[Collected data]
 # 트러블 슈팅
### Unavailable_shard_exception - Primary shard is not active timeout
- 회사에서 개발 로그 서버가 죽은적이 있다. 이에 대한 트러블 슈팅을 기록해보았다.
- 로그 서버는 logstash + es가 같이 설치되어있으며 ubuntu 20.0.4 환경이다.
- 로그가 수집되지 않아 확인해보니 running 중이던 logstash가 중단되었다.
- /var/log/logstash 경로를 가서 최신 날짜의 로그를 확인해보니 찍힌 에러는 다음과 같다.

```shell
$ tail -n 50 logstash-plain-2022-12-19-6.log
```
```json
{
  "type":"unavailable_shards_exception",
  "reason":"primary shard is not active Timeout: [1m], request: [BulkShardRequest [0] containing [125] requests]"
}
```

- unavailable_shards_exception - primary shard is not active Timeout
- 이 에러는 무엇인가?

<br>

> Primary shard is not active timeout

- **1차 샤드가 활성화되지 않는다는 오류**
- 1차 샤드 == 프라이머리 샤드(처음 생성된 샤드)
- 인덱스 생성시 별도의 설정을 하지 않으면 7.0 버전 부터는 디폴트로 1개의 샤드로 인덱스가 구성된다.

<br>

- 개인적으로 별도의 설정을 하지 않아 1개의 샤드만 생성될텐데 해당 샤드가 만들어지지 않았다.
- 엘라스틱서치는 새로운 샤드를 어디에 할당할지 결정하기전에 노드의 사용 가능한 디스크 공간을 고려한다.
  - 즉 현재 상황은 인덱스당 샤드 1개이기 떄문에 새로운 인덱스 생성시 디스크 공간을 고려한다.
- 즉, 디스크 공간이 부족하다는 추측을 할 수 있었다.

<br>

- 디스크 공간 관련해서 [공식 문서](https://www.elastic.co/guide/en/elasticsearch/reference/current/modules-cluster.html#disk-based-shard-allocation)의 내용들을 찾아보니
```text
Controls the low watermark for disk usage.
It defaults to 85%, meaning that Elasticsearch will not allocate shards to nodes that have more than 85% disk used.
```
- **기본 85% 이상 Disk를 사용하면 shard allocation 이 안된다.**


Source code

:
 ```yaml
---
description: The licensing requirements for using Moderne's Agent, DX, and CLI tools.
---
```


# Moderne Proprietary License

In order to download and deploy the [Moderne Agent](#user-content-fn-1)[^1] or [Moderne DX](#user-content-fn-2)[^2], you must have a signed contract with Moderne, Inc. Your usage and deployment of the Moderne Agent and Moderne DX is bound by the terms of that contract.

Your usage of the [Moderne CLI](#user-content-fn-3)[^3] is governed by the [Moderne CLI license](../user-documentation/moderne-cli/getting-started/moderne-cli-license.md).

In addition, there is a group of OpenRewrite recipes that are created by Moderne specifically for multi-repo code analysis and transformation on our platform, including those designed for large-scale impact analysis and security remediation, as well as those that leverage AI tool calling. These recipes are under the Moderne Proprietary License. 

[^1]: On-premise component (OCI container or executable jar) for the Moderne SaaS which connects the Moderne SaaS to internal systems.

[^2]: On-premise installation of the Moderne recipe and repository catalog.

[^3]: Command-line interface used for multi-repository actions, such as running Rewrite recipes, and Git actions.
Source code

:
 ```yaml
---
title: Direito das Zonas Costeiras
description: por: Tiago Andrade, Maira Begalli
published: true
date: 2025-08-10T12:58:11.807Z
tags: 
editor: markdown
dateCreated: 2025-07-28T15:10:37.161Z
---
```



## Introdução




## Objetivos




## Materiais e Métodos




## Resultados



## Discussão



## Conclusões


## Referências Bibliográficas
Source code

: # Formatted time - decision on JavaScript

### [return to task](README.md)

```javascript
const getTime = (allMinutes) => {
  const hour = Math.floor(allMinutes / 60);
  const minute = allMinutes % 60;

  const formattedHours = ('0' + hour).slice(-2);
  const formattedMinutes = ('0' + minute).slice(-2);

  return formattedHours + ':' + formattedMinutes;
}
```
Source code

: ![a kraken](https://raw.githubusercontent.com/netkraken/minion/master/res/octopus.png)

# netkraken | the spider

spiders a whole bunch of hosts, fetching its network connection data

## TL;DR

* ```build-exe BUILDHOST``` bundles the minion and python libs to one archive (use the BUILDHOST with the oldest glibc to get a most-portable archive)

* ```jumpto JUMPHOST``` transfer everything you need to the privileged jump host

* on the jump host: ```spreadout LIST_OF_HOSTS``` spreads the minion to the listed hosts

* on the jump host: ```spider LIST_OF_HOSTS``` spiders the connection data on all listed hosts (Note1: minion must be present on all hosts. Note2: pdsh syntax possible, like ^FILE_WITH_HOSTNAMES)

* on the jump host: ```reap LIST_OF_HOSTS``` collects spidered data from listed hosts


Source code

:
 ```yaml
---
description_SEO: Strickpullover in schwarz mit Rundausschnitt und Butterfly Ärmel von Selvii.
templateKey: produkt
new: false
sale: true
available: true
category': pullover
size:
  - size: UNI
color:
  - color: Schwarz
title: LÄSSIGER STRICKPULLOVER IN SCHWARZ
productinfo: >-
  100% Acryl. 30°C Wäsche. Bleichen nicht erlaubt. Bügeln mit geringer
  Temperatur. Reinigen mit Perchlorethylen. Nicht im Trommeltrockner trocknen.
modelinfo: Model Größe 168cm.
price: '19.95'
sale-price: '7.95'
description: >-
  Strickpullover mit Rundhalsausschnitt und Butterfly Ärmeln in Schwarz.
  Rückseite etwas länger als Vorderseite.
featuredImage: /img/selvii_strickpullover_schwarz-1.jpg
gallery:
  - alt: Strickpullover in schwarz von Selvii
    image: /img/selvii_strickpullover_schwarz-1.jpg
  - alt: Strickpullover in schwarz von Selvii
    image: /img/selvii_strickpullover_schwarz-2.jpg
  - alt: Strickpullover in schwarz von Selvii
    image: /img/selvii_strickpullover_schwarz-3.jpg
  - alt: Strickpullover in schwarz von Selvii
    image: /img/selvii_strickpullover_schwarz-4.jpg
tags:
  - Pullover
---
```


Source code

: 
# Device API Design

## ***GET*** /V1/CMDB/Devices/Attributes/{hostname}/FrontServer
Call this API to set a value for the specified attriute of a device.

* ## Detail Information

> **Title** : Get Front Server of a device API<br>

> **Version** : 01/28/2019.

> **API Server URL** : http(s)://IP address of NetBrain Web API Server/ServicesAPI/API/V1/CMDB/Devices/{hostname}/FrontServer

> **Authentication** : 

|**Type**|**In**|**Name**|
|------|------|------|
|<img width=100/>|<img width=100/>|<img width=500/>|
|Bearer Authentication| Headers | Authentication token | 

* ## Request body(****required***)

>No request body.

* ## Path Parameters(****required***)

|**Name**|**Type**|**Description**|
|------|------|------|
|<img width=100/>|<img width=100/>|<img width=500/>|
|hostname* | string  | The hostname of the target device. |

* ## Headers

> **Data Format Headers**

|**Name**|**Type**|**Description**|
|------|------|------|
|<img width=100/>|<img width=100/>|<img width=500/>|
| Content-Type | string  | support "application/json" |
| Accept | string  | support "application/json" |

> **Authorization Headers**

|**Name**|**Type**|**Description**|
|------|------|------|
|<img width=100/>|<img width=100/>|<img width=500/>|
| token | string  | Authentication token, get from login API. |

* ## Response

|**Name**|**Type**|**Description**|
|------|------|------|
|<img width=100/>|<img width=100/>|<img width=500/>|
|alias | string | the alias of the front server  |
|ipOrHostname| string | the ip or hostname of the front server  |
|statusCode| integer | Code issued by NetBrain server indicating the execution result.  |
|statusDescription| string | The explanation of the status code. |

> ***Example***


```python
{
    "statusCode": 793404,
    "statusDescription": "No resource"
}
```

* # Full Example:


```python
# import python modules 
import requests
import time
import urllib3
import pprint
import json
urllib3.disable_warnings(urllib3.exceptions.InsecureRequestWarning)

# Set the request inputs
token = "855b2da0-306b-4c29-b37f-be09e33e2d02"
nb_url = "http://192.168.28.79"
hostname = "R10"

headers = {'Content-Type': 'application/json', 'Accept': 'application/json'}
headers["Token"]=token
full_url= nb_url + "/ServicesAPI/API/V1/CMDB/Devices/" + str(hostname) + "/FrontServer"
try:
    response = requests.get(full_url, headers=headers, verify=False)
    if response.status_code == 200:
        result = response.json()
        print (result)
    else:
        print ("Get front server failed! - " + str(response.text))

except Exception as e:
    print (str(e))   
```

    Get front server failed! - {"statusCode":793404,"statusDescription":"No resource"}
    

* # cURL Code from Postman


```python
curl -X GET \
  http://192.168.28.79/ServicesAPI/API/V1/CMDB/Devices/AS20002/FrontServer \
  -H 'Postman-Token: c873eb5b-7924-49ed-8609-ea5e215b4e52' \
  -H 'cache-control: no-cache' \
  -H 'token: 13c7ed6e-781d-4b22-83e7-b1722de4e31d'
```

TASK STATEMENT:
Pick out the lines above that hold the string "Butterfly" and show them.

ANSWER SECTION:
description_SEO: Strickpullover in schwarz mit Rundausschnitt und Butterfly Ärmel von Selvii.
  Strickpullover mit Rundhalsausschnitt und Butterfly Ärmeln in Schwarz.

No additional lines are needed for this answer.